Plain-text document sources:

***

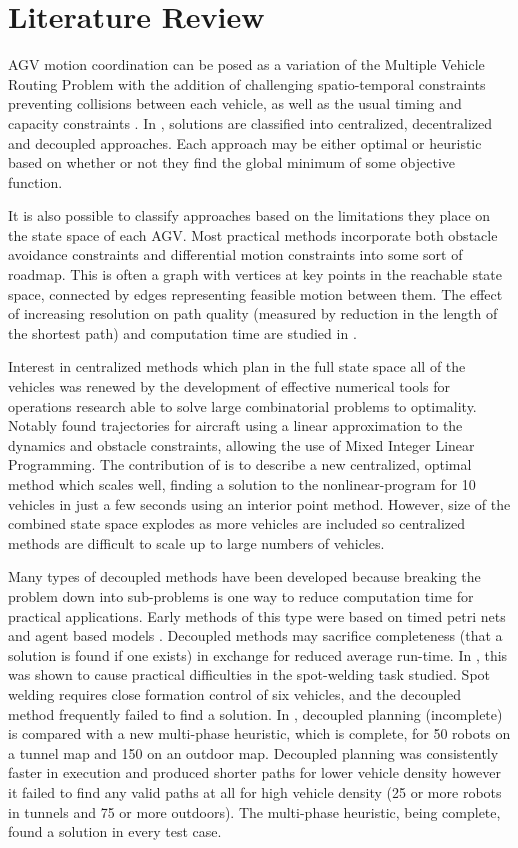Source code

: \section{Literature Review}
AGV motion coordination can be posed as a variation of the Multiple Vehicle Routing Problem with the addition of challenging spatio-temporal constraints preventing collisions between each vehicle, as well as the usual timing and capacity constraints \cite{Miyamoto2016}. In \cite{Li2017}, solutions are classified into centralized, decentralized and decoupled approaches. Each approach may be either optimal or heuristic based on whether or not they find the global minimum of some objective function. 

It is also possible to classify approaches based on the limitations they place on the state space of each AGV. Most practical methods incorporate both obstacle avoidance constraints and differential motion constraints into some sort of roadmap. This is often a graph with vertices at key points in the reachable state space, connected by edges representing feasible motion between them. The effect of increasing resolution on path quality (measured by reduction in the length of the shortest path) and computation time are studied in \cite{VanDenBerg2005}. 

Interest in centralized methods which plan in the full state space all of the vehicles was renewed by the development of effective numerical tools for operations research able to solve large combinatorial problems to optimality. Notably \cite{Richards2002} found trajectories for aircraft using a linear approximation to the dynamics and obstacle constraints, allowing the use of Mixed Integer Linear Programming. The contribution of \cite{Li2017} is to describe a new centralized, optimal method which scales well, finding a solution to the nonlinear-program for 10 vehicles in just a few seconds using an interior point method. However, size of the combined state space explodes as more vehicles are included so centralized methods are difficult to scale up to large numbers of vehicles.

Many types of decoupled methods have been developed because breaking the problem down into sub-problems is one way to reduce computation time for practical applications. Early methods of this type were based on timed petri nets \cite{Dotoli2004} and agent based models \cite{Singh2002}. Decoupled methods may sacrifice completeness (that a solution is found if one exists) in exchange for reduced average run-time. In \cite{Sanchez2002}, this was shown to cause practical difficulties in the spot-welding task studied. Spot welding requires close formation control of six vehicles, and the decoupled method frequently failed to find a solution. In \cite{Peasgood2008}, decoupled planning (incomplete) is compared with a new multi-phase heuristic, which is complete, for 50 robots on a tunnel map and 150 on an outdoor map. Decoupled planning was consistently faster in execution and produced shorter paths for lower vehicle density however it failed to find any valid paths at all for high vehicle density (25 or more robots in tunnels and 75 or more outdoors). The multi-phase heuristic, being complete, found a solution in every test case. 

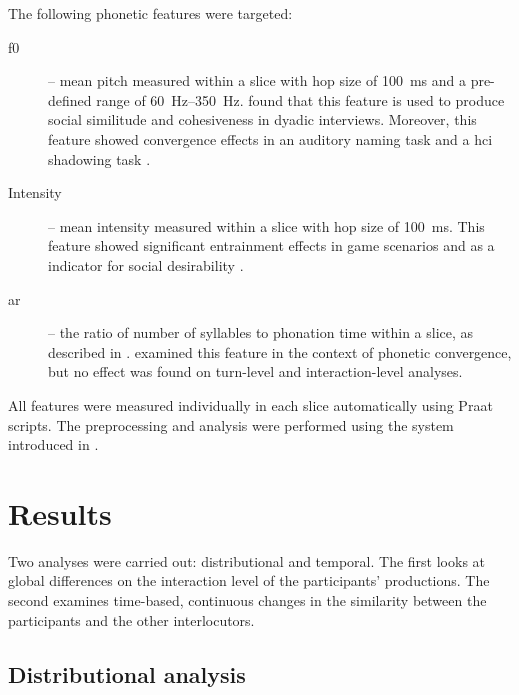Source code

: The following phonetic features were targeted: 
%
\begin{description}%
	\item[\Acf{f0}] -- mean pitch measured within a slice with hop size of \SI{100}{\milli\second} and a pre-defined range of \SIrange{60}{350}{\hertz}.
	\citet{Gregory1993Voice} found that this feature is used to produce social similitude and cohesiveness in dyadic interviews.
	Moreover, this feature showed convergence effects in an auditory naming task \citep{Babel2012role} and a \ac{hci} shadowing task \citep{Bulatov2009effect}.
	
	\item[Intensity] -- mean intensity measured within a slice with hop size of \SI{100}{\milli\second}.
	This feature showed significant entrainment effects in game scenarios \citep{Levitan2011measuring} and as a indicator for social desirability \citep{Natale1975convergence}.
	
	\item[\Acf{ar}] -- the ratio of number of syllables to phonation time within a slice, as described in \citet{DeJong2009arcitulcationrate}.
	\citet{Schweitzer2013convergence} examined this feature in the context of phonetic convergence, but no effect was found on turn-level and interaction-level analyses.
\end{description}
%
All features were measured individually in each slice automatically using Praat \citep{Boersma2018praat} scripts.
The preprocessing and analysis were performed using the system introduced in \citet[][and see \cref{chap:web-based_responsive_spoken_dialogue_system}]{Raveh2018Specom}.

\section{Results}
\label{sec:results_hhci}

Two analyses were carried out: distributional and temporal.
The first looks at global differences on the interaction level of the participants' productions.
The second examines time-based, continuous changes in the similarity between the participants and the other interlocutors.

\subsection{Distributional analysis}
\label{subsec:distributional_analysis}


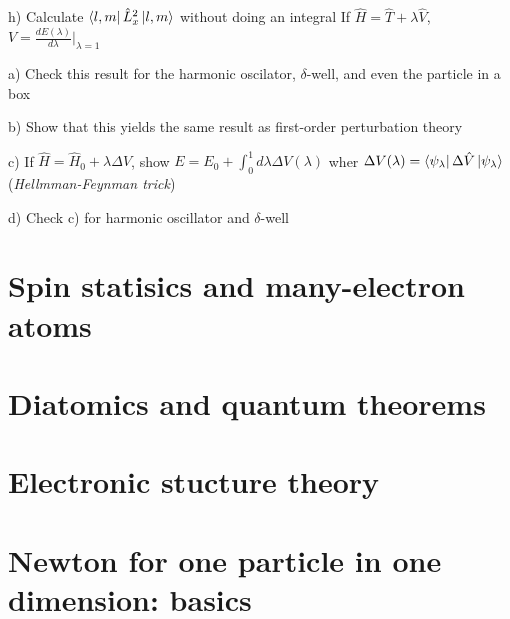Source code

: h) Calculate $\bra{l,m}\hat{L}^2_x\ket{l,m}$ without doing an integral
\newpage
{}
If $\hat{H}=\hat{T} + \lambda\hat{V}$, $V = \frac{dE(\lambda)}{d\lambda}\bigg|_{\lambda=1}$

a) Check this result for the harmonic oscilator, $\delta$-well, and
even the particle in a box

b) Show that this yields the same result as first-order perturbation
theory

c) If $\hat{H}=\hat{H}_0+\lambda\Delta\hat{V}$, show $E = E_0 + \int^1_0 d\lambda\Delta V(\lambda)$
wher $\Delta V(\lambda) = \bra{\psi_{\lambda}}\Delta\hat{V}\ket{\psi_{\lambda}}$ ({\em Hellmman-Feynman trick})

d) Check c) for harmonic oscillator and $\delta$-well

\newpage
\part{Spin statisics and many-electron atoms}
\newpage
\part{Diatomics and quantum theorems}
\newpage
\part{Electronic stucture theory}
\label{page:end}


\part{Newton for one particle in one dimension: basics}
\newpage
{}

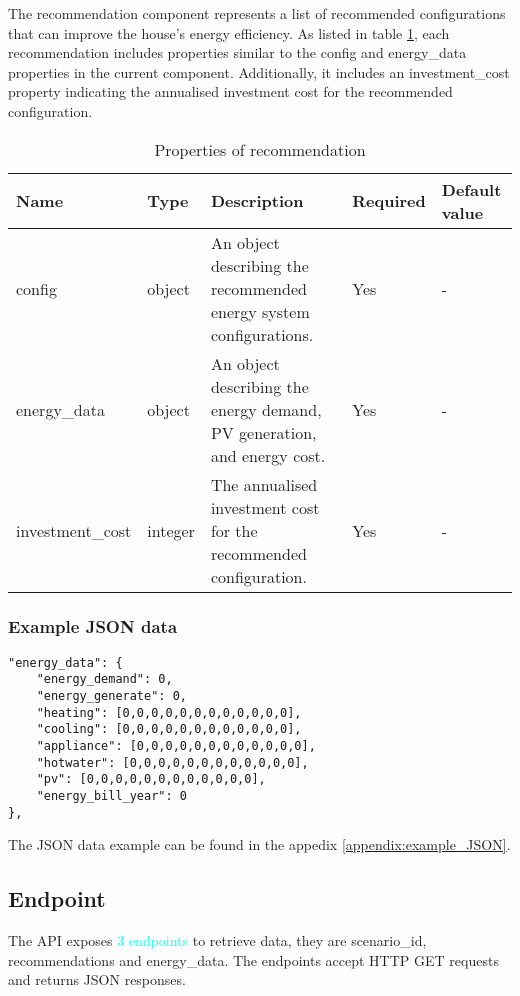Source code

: The recommendation component represents a list of recommended configurations that can improve the house's energy efficiency. 
As listed in table \ref{tab:properties_recommendation}, each recommendation includes properties similar to the config and energy\_data properties in the current component. 
Additionally, it includes an investment\_cost property indicating the annualised investment cost for the recommended configuration. 

\begin{table}[h!]
    \centering
    \small
    \begin{tabular}{ | p{} | p{} | p{} | p{} | p{} | } 
    \hline
    Name & Type & Description & Required & Default value \\
    \hline
    config & object & An object describing the recommended energy system configurations. & Yes & - \\
    \hline
    energy\_data & object & An object describing the energy demand, PV generation, and energy cost. & Yes & - \\
    \hline
    investment\_cost & integer & The annualised investment cost for the recommended configuration. & Yes & - \\
    \hline
    \end{tabular}
    \caption{Properties of recommendation}
    \label{tab:properties_recommendation}
\end{table}


\subsubsection{Example JSON data}

\begin{verbatim}
"energy_data": {
    "energy_demand": 0,
    "energy_generate": 0,
    "heating": [0,0,0,0,0,0,0,0,0,0,0,0],
    "cooling": [0,0,0,0,0,0,0,0,0,0,0,0],
    "appliance": [0,0,0,0,0,0,0,0,0,0,0,0],
    "hotwater": [0,0,0,0,0,0,0,0,0,0,0,0],
    "pv": [0,0,0,0,0,0,0,0,0,0,0,0],
    "energy_bill_year": 0
},
\end{verbatim}

The JSON data example can be found in the appedix \ref{appendix:example_JSON}. 

\subsection{Endpoint}

The API exposes \textcolor{cyan}{3 endpoints} to retrieve data,
they are scenario\_id, recommendations and energy\_data.
The endpoints accept HTTP GET requests and returns JSON responses. 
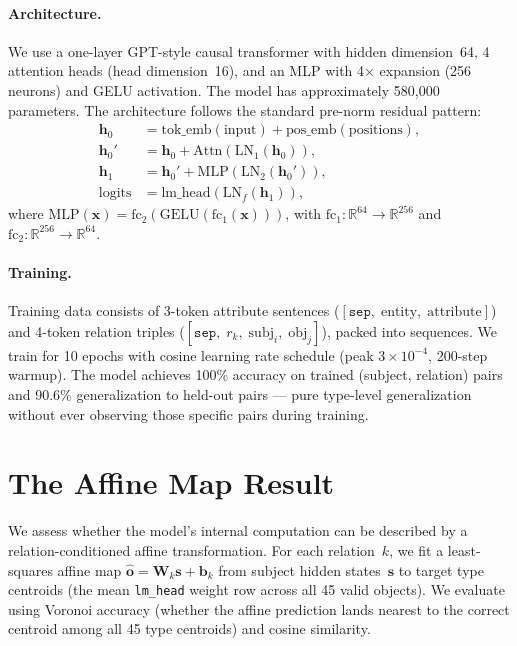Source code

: \documentclass[11pt,a4paper]{article}
\newcommand{\R}{\mathbb{R}}
\newcommand{\bW}{\mathbf{W}}
\newcommand{\bb}{\mathbf{b}}
\newcommand{\bh}{\mathbf{h}}
\newcommand{\bx}{\mathbf{x}}
\newcommand{\bo}{\mathbf{o}}
\newcommand{\relu}{\mathrm{GELU}}
\newcommand{\lnorm}{\mathrm{LN}}
\newcommand{\fc}{\mathrm{fc}}
\begin{document}
\paragraph{Architecture.}
We use a one-layer GPT-style causal transformer with hidden
dimension~64, 4 attention heads (head dimension~16), and an MLP with
4$\times$ expansion (256 neurons) and GELU activation. The model has
approximately 580{,}000 parameters. The architecture follows the
standard pre-norm residual pattern:
\begin{align}
\bh_0 &= \mathrm{tok\_emb}(\text{input}) + \mathrm{pos\_emb}(\text{positions}), \label{eq:h0}\\
\bh_0' &= \bh_0 + \mathrm{Attn}(\lnorm_1(\bh_0)), \label{eq:attn}\\
\bh_1 &= \bh_0' + \mathrm{MLP}(\lnorm_2(\bh_0')), \label{eq:mlp}\\
\text{logits} &= \mathrm{lm\_head}(\lnorm_f(\bh_1)), \label{eq:logits}
\end{align}
where $\mathrm{MLP}(\bx) = \fc_2(\relu(\fc_1(\bx)))$, with
$\fc_1: \R^{64} \to \R^{256}$ and $\fc_2: \R^{256} \to \R^{64}$.

\paragraph{Training.}
Training data consists of 3-token attribute sentences
($[\texttt{sep},\;\text{entity},\;\text{attribute}]$) and 4-token
relation triples
($[\texttt{sep},\; r_k,\; \text{subj}_i,\; \text{obj}_j]$), packed
into sequences. We train for 10 epochs with cosine learning rate
schedule (peak $3 \times 10^{-4}$, 200-step warmup). The model
achieves 100\% accuracy on trained (subject, relation) pairs and
90.6\% generalization to held-out pairs --- pure type-level
generalization without ever observing those specific pairs during
training.

\section{The Affine Map Result}
\label{sec:affine}

We assess whether the model's internal computation can be described by
a relation-conditioned affine transformation. For each relation~$k$,
we fit a least-squares affine map $\hat{\bo} = \bW_k \mathbf{s} +
\bb_k$ from subject hidden states~$\mathbf{s}$ to target type
centroids (the mean \texttt{lm\_head} weight row across all 45 valid
objects). We evaluate using Voronoi accuracy (whether the affine
prediction lands nearest to the correct centroid among all 45 type
centroids) and cosine similarity.
\end{document}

***

# PROBLEM TO SOLVE
Reproduce exactly the entries above, limited to the lines from the one with "-- mean intensity" through the one with "The second examines", both included.

# ANSWER
	\item[Intensity] -- mean intensity measured within a slice with hop size of \SI{100}{\milli\second}.
	This feature showed significant entrainment effects in game scenarios \citep{Levitan2011measuring} and as a indicator for social desirability \citep{Natale1975convergence}.
	
	\item[\Acf{ar}] -- the ratio of number of syllables to phonation time within a slice, as described in \citet{DeJong2009arcitulcationrate}.
	\citet{Schweitzer2013convergence} examined this feature in the context of phonetic convergence, but no effect was found on turn-level and interaction-level analyses.
\end{description}
%
All features were measured individually in each slice automatically using Praat \citep{Boersma2018praat} scripts.
The preprocessing and analysis were performed using the system introduced in \citet[][and see \cref{chap:web-based_responsive_spoken_dialogue_system}]{Raveh2018Specom}.

\section{Results}
\label{sec:results_hhci}

Two analyses were carried out: distributional and temporal.
The first looks at global differences on the interaction level of the participants' productions.
The second examines time-based, continuous changes in the similarity between the participants and the other interlocutors.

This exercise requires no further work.